Administrative Law II: Public Services and Foundations

1. Public Services

Concept of Public Services

In a broad sense, all activities could be considered public, as argued by the French classical school. However, Gastin Jeze and Leon Duguit countered this, suggesting the sole or primary reason for the activity is the key distinction. Thus, legislative and judicial activities, as well as administrative tasks like policing, economic planning, and social order promotion, cannot be easily categorized.

In a stricter sense, public services involve legal activities that:

  • Establish, maintain, and improve legal activities and memberships.
  • Ensure rights and the exercise of fundamental human rights within a democratic state.

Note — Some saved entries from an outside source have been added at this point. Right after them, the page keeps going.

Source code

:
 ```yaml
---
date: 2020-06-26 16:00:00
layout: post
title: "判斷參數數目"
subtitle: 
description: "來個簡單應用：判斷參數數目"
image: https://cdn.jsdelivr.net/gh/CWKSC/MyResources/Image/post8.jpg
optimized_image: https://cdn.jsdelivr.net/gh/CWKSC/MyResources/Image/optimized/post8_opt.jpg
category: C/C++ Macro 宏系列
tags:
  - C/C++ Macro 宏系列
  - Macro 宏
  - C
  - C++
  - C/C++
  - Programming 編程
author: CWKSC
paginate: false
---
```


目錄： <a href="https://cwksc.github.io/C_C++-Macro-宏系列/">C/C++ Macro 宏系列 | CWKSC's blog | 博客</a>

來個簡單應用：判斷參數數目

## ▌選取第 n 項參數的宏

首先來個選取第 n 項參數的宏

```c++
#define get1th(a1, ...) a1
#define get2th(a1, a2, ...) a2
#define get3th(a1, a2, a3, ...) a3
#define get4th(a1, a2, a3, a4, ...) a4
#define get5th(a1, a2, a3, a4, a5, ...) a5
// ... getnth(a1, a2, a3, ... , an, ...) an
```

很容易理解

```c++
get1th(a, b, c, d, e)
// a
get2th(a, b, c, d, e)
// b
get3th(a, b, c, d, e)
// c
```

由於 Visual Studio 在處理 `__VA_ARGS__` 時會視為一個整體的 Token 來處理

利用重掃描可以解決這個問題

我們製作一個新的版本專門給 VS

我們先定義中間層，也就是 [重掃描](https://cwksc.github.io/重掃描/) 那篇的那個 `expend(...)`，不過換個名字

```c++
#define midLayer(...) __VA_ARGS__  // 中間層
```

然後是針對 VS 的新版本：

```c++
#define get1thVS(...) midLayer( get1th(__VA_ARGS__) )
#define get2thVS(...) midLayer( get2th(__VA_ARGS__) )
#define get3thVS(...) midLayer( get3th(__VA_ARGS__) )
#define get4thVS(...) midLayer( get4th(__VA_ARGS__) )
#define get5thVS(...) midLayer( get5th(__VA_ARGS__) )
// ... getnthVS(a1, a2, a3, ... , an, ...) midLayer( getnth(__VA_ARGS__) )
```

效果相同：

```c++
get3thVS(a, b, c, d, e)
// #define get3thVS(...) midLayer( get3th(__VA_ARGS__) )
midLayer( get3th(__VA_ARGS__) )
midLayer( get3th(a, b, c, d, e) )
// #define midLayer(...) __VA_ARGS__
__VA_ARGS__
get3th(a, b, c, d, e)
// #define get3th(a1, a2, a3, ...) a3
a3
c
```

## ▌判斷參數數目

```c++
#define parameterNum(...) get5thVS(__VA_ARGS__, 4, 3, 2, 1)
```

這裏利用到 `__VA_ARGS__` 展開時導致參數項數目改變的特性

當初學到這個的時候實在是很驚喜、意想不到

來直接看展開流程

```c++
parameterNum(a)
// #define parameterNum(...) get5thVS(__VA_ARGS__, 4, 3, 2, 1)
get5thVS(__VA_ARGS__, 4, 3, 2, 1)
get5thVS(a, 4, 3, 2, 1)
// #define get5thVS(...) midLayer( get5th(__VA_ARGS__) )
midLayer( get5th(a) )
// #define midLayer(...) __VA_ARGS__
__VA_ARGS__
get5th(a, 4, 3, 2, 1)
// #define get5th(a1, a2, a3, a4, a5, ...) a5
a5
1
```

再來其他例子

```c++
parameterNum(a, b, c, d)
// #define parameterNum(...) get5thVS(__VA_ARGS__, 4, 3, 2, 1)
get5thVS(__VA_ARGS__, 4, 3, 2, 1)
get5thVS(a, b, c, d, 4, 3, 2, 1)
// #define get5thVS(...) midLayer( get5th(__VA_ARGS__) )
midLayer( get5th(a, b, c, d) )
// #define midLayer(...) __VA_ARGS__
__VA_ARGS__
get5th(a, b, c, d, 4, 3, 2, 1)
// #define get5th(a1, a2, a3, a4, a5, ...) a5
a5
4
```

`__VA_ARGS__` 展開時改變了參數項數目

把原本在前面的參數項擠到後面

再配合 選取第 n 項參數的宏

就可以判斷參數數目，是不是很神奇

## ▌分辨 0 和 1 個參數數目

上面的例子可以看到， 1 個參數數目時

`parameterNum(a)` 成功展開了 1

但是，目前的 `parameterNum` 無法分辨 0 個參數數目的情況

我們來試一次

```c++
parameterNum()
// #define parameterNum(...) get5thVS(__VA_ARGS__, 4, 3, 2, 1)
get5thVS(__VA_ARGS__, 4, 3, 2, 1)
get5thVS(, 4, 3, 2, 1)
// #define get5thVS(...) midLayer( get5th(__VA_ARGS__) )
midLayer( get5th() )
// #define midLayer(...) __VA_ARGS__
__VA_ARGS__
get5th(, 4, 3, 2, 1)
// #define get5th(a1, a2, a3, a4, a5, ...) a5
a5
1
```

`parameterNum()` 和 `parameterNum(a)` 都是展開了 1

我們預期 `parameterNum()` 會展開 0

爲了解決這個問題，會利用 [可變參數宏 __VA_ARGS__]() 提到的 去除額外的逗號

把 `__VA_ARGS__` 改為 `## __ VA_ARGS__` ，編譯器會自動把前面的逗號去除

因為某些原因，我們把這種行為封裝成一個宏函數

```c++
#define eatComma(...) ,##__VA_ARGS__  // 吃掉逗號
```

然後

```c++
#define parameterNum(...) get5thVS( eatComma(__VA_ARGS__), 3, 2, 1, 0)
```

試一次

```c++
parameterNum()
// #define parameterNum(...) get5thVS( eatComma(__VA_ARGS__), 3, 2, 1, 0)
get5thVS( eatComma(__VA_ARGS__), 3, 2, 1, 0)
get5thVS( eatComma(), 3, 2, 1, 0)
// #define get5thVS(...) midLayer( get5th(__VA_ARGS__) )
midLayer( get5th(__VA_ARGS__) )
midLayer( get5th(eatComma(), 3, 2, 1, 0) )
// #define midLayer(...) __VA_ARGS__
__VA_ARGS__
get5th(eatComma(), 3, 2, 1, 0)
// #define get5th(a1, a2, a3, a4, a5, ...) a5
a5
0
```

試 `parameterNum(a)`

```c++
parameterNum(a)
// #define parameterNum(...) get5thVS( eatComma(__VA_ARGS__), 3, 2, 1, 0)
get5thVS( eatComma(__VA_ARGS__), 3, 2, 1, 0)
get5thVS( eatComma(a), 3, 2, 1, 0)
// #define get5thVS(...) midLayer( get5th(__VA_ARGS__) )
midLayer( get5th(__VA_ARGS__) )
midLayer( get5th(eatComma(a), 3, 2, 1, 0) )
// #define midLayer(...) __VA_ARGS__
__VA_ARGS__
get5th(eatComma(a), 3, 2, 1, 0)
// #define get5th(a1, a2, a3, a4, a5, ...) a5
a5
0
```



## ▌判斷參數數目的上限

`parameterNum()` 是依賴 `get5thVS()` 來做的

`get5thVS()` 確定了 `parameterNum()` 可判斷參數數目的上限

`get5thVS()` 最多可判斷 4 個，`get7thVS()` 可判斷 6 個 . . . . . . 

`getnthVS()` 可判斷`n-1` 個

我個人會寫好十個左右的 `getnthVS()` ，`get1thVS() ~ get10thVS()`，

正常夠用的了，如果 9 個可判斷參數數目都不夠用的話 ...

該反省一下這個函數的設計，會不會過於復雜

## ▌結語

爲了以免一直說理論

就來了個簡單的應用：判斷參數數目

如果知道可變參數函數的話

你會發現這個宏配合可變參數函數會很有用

Marçal Justen Filho’s Definition

A public service is a public administrative activity that concretely satisfies individual or trans-individual needs, tangible or intangible, directly linked to a fundamental right for undetermined persons and run under public law.

Public Services in the Federal Constitution

See Articles 21, 25, and 30, and specific provisions in Articles 194, 196, 200, 201, 203, 205, 208, 211, and 223. Public services are also implicitly derived from economic exploitation (Article 173).

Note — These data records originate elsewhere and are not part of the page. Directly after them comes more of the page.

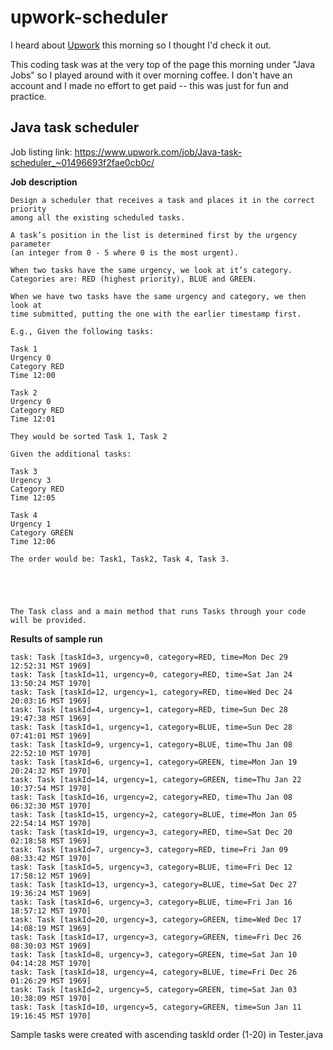 # upwork-scheduler

I heard about [Upwork](http://upwork.com) this morning so I thought I'd check it out.  

This coding task was at the very top of the page this morning under "Java Jobs" so I played around with it over morning coffee.
I don't have an account and I made no effort to get paid -- this was just for fun and practice.

## Java task scheduler ##

Job listing link:  https://www.upwork.com/job/Java-task-scheduler_~01496693f2fae0cb0c/

**Job description**
```
Design a scheduler that receives a task and places it in the correct priority 
among all the existing scheduled tasks. 

A task’s position in the list is determined first by the urgency parameter 
(an integer from 0 - 5 where 0 is the most urgent). 

When two tasks have the same urgency, we look at it’s category. 
Categories are: RED (highest priority), BLUE and GREEN. 

When we have two tasks have the same urgency and category, we then look at 
time submitted, putting the one with the earlier timestamp first. 

E.g., Given the following tasks:

Task 1
Urgency 0
Category RED
Time 12:00

Task 2
Urgency 0
Category RED
Time 12:01

They would be sorted Task 1, Task 2

Given the additional tasks:

Task 3
Urgency 3
Category RED
Time 12:05

Task 4
Urgency 1
Category GREEN
Time 12:06

The order would be: Task1, Task2, Task 4, Task 3.





The Task class and a main method that runs Tasks through your code will be provided.
```

**Results of sample run**
```
task: Task [taskId=3, urgency=0, category=RED, time=Mon Dec 29 12:52:31 MST 1969]
task: Task [taskId=11, urgency=0, category=RED, time=Sat Jan 24 13:50:24 MST 1970]
task: Task [taskId=12, urgency=1, category=RED, time=Wed Dec 24 20:03:16 MST 1969]
task: Task [taskId=4, urgency=1, category=RED, time=Sun Dec 28 19:47:38 MST 1969]
task: Task [taskId=1, urgency=1, category=BLUE, time=Sun Dec 28 07:41:01 MST 1969]
task: Task [taskId=9, urgency=1, category=BLUE, time=Thu Jan 08 22:52:10 MST 1970]
task: Task [taskId=6, urgency=1, category=GREEN, time=Mon Jan 19 20:24:32 MST 1970]
task: Task [taskId=14, urgency=1, category=GREEN, time=Thu Jan 22 10:37:54 MST 1970]
task: Task [taskId=16, urgency=2, category=RED, time=Thu Jan 08 06:32:30 MST 1970]
task: Task [taskId=15, urgency=2, category=BLUE, time=Mon Jan 05 22:54:14 MST 1970]
task: Task [taskId=19, urgency=3, category=RED, time=Sat Dec 20 02:18:58 MST 1969]
task: Task [taskId=7, urgency=3, category=RED, time=Fri Jan 09 08:33:42 MST 1970]
task: Task [taskId=5, urgency=3, category=BLUE, time=Fri Dec 12 17:58:12 MST 1969]
task: Task [taskId=13, urgency=3, category=BLUE, time=Sat Dec 27 19:36:24 MST 1969]
task: Task [taskId=6, urgency=3, category=BLUE, time=Fri Jan 16 18:57:12 MST 1970]
task: Task [taskId=20, urgency=3, category=GREEN, time=Wed Dec 17 14:08:19 MST 1969]
task: Task [taskId=17, urgency=3, category=GREEN, time=Fri Dec 26 08:30:03 MST 1969]
task: Task [taskId=8, urgency=3, category=GREEN, time=Sat Jan 10 04:14:28 MST 1970]
task: Task [taskId=18, urgency=4, category=BLUE, time=Fri Dec 26 01:26:29 MST 1969]
task: Task [taskId=2, urgency=5, category=GREEN, time=Sat Jan 03 10:38:09 MST 1970]
task: Task [taskId=10, urgency=5, category=GREEN, time=Sun Jan 11 19:16:45 MST 1970]
```



Sample tasks were created with ascending taskId order (1-20) in Tester.java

Federal Public Services (Article 21)

  • X – Postal service
  • XI – Telecommunications services
  • XII (a) – Radio broadcasting and sound and images
  • XII (b) – Electricity, energy, and watercourse usage
  • XII (c) – Aviation, aerospace, and port infrastructure
  • XII (d) – Rail and water transport between Brazilian ports and national borders, or across state/territory boundaries
  • XII (e) – Interstate and international passenger transport
  • XII (f) – Seaports, river ports, and lake ports
  • XXIII – Core services of any kind

Categories of Public Services in the Constitution

  • a) Services exclusively provided by the state (e.g., postal service and national airmail – Art. 21, X).
  • b) Mandatory services for the state, with concessions granted to third parties (e.g., radio and television broadcasting – Art. 223, emphasizing the principle of complementarity).
  • c) Services required by the state, but not exclusively (e.g., education, health, social security, social welfare, and radio and television broadcasting).
  • d) Services not required by the state, but encouraged through grants or permits to third parties (all other public services, especially those in Art. 21, XI).

2. Legal Principles of Public Services

Principles according to Hely Lopes Meirelles and Maria Sylvia Zanella Di Pietro:

  1. Overall
  2. Continuity
  3. Regularity
  4. Efficiency
  5. Present
  6. Security
  7. Courtesy
  8. Modesty

These principles contribute to the concept of “adequate service” (Art. 175, § single IV of the Constitution; Law 8987/1995, Art. 6, § 1; and Consumer Protection Code – Law 8078/1990, Art. 6, X).

Principles according to Celso Antônio Bandeira de Mello:

  1. The state’s duty to provide services directly or indirectly.
  2. Supremacy of public interest.
  3. Adaptability and modernization.
  4. Universality (equal access for all).
  5. Impersonality (no discrimination).
  6. Continuity (uninterrupted operation).
  7. Transparency (public awareness).
  8. Motivation (justified decisions).
  9. Reasonable tariffs.
  10. Internal and external control.

3. Methods of Providing Public Services (Diogo de Figueiredo Moreira Neto)

Direct Provision

Preferred by politicians, implemented by all levels of government. Services in Art. 21 are constitutionally mandated and don’t require specific laws, only government regulation. Implicitly accepted services require specific laws.

Indirect Provision

Delegation to public or private entities created by law.

Five Methods of Indirect Provision:
  1. Local Government: Declining due to bureaucracy.
  2. Parastatal: Delegation to private legal entities (e.g., public companies, foundations). Common in the 20th century.
  3. Contract: Contracting with private entities (e.g., concessions, permits, outsourcing).
  4. Complex: Multiple entities involved, including at least one with administrative competence (e.g., agreements, consortia).
  5. Unilateral: Government delegation to qualified private individuals (e.g., authorization of public service – Art. 21, XI and XII – precarious and revocable).

4. Foundations

Concept

Foundations are legal entities with assets dedicated to a social purpose (Caio Mário da Silva).

Legal Aspects

  • Private Foundations: Governed by the Civil Code (Articles 62-69) and Law 6515/73.
  • Public Foundations: Created by specific law (Art. 37, XIX of the Constitution).

Constitution of Foundations

  • Private: Requires Ministry of Public Affairs approval, registration of charter and bylaws.
  • Public: Established by government will through specific law.

Bylaws and Statutes

Bylaws establish general rules, while statutes provide regulatory details.

Foundations and Public Authorities

Public authorities can create public foundations (foundational authorities) or private foundations (parastatal foundations). The creation of private foundations for public services is debated (Celso Antônio Bandeira de Mello criticizes Amendment 19/98).